• RECORDS SHOWN
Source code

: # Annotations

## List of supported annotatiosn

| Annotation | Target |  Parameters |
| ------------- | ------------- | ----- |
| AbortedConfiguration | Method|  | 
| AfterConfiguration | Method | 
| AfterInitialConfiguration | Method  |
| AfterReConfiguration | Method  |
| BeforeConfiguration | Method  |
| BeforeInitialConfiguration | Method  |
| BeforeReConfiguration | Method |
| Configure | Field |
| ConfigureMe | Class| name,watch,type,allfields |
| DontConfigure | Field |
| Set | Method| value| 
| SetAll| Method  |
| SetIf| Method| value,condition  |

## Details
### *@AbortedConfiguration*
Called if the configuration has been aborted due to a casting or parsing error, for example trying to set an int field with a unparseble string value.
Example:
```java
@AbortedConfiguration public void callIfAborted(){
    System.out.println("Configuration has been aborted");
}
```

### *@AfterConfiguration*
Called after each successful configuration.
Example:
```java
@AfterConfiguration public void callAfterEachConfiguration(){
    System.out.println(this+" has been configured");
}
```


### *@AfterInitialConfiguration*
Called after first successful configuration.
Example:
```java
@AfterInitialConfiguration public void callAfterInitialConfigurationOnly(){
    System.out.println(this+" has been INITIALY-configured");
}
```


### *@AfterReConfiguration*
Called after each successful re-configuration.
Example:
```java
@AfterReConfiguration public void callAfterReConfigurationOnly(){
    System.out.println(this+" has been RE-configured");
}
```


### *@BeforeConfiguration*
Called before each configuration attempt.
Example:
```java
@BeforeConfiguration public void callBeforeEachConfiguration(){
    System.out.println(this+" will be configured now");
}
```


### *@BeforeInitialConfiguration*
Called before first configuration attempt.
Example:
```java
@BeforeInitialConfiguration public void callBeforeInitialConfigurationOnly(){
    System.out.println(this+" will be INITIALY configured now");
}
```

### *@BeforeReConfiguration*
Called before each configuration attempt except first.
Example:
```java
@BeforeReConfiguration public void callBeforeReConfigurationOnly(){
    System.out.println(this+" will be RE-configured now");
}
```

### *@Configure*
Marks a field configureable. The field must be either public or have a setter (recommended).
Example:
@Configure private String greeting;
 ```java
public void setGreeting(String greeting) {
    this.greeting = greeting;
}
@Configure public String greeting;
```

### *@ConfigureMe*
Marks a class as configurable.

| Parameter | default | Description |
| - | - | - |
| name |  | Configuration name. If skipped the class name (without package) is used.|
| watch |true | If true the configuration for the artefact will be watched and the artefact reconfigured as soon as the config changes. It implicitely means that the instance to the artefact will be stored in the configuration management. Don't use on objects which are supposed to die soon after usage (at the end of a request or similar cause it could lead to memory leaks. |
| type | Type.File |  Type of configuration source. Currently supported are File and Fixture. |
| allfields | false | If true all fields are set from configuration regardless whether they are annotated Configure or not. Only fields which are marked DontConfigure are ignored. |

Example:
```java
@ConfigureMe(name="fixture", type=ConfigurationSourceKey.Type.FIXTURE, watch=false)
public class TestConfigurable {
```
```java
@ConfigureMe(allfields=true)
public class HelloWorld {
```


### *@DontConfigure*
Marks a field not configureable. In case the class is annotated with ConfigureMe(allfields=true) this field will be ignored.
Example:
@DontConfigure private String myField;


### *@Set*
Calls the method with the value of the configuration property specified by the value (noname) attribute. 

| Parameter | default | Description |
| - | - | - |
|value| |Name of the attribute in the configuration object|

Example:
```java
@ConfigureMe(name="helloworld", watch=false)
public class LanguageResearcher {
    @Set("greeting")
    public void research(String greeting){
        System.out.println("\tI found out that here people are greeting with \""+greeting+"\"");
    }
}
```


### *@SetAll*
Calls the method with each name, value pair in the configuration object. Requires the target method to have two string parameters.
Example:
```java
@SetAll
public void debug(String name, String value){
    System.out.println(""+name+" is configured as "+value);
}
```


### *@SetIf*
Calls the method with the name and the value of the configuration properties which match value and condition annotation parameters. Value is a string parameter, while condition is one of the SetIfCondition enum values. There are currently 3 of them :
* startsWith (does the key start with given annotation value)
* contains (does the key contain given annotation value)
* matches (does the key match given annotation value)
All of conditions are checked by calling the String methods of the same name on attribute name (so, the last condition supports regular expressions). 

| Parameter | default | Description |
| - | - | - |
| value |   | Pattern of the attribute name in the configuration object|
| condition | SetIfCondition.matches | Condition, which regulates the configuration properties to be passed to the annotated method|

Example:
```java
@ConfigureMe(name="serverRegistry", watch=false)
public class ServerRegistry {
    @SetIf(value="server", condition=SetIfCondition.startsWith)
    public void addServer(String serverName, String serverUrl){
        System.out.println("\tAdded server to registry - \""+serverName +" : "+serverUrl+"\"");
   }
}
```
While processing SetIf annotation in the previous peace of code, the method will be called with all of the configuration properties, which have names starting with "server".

• TASK GOAL
For every line in the listing above that contains "which", copy that line.

• RESPONSE
| watch |true | If true the configuration for the artefact will be watched and the artefact reconfigured as soon as the config changes. It implicitely means that the instance to the artefact will be stored in the configuration management. Don't use on objects which are supposed to die soon after usage (at the end of a request or similar cause it could lead to memory leaks. |
| allfields | false | If true all fields are set from configuration regardless whether they are annotated Configure or not. Only fields which are marked DontConfigure are ignored. |
Calls the method with the name and the value of the configuration properties which match value and condition annotation parameters. Value is a string parameter, while condition is one of the SetIfCondition enum values. There are currently 3 of them :
| condition | SetIfCondition.matches | Condition, which regulates the configuration properties to be passed to the annotated method|
While processing SetIf annotation in the previous peace of code, the method will be called with all of the configuration properties, which have names starting with "server".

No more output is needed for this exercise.